P. FERREIRA – ZENIT ST PETERSBURG: BETTING TIPS

A very difficult opening tie in Champions League for Pacos de Ferreira, the game will be played at Porto’s ground too as their own ground isn’t big enough for the ECL. For me its down to Zenit how this game goes down. Zenit have the tools to win this tie no problem but will the be happy to contain as they did in Denmark? I think Zenit will simply be too good for the Portuguese, I don’t see many goals here either. A low scoring Zenit win looks on the cards. I take Zenit St Petersburg at 1.83 with bet365.


----------



## HowToBet (Aug 19, 2013)

Dinamo Zagreb is 4-2-0 in six matches domestically and they are currently on top of the table. In their last match they were totally dominant against Lokomotiva, but failed to capitalize on their many chances. In the end they won 2-1, but it could easily have been 5-1. In Champions League qualification Dinamo has knocked out Fola Esch from Luxembourg and Moldovian Sheriff Tiraspol. They didn’t let in a single goal in the process and scored ten. Zagreb has strengthened their squad in the transfer window bringing in a handful of players that has gone straight into the team.

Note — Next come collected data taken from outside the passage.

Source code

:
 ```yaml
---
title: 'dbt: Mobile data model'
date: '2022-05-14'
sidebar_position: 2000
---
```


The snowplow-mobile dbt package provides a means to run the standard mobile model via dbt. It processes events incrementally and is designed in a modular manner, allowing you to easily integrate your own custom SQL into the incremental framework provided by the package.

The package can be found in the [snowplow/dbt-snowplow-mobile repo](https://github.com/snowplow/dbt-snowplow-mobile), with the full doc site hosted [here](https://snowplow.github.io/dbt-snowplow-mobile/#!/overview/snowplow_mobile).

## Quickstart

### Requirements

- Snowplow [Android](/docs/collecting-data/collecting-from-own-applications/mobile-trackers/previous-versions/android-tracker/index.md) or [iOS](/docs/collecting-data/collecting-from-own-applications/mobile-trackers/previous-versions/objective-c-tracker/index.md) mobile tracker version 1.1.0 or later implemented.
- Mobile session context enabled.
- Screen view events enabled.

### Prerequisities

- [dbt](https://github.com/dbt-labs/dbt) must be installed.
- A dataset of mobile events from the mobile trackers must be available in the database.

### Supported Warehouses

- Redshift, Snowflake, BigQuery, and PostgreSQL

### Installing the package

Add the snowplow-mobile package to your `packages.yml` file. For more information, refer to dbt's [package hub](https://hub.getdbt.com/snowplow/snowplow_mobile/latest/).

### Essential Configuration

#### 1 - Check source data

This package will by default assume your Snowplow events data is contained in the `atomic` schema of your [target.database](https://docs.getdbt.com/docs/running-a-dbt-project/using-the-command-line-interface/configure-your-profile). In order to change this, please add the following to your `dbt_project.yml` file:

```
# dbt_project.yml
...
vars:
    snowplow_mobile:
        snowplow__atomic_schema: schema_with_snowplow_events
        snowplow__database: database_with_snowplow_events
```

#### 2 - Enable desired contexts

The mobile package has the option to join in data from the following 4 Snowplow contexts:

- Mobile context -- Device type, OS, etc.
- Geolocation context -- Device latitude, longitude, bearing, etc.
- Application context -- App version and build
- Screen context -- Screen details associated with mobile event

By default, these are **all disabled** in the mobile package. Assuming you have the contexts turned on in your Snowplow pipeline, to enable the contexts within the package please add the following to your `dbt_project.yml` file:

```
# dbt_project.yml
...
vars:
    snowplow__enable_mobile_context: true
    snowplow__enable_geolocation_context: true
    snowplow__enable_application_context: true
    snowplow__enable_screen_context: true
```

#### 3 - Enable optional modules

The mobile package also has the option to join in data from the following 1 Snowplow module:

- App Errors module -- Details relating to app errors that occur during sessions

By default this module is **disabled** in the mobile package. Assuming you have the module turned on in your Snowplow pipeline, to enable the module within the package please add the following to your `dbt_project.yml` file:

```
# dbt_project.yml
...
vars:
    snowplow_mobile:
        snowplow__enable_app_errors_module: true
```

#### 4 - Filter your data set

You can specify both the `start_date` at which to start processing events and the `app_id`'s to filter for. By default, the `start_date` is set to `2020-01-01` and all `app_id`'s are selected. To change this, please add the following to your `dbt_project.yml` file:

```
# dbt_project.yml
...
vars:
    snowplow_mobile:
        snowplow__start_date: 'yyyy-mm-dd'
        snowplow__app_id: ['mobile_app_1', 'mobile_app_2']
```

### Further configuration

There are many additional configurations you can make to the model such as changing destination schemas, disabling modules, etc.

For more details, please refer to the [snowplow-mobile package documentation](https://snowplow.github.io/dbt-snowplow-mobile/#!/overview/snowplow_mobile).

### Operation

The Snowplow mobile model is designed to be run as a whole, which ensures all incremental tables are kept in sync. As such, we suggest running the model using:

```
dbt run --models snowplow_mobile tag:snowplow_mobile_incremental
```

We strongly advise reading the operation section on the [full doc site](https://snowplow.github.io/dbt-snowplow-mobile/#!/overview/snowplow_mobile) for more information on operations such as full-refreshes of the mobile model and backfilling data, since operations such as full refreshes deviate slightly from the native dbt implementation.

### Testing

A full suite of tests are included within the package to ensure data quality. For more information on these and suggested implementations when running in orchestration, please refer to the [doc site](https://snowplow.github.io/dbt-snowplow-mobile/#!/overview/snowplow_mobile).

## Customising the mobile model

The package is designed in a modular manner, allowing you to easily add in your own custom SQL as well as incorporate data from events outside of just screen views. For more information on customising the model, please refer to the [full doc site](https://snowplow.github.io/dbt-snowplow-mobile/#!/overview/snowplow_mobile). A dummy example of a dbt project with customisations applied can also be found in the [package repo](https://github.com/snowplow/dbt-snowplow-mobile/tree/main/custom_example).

Austria Wien hasn’t gotten off to a good start domestically; 2-2-1 in five matches is not good enough for the reigning champions. They did however win their last game against Wiener Neustadt 5-0 so perhaps the form is around the corner. In UEFA Champions League qualification so far they edged past FH of Iceland with a 1-0 win at home, followed up by 0-0 in Hafnarfjordur.

Dinamo Zagreb v Austria Wien betting tips for the 1x2

Dinamo Zagreb is a side with a lot of quality internationals on both senior and junior level. They have a forward line that looks very threatening whenever they go on the pitch, and their defense is shored up well, much thanks to 35 year old veteran, and Croatia International Josip Simunic. Austria Wien has a decent squad, but it doesn’t compete nearly at the same level. This is a clear home win shout for me.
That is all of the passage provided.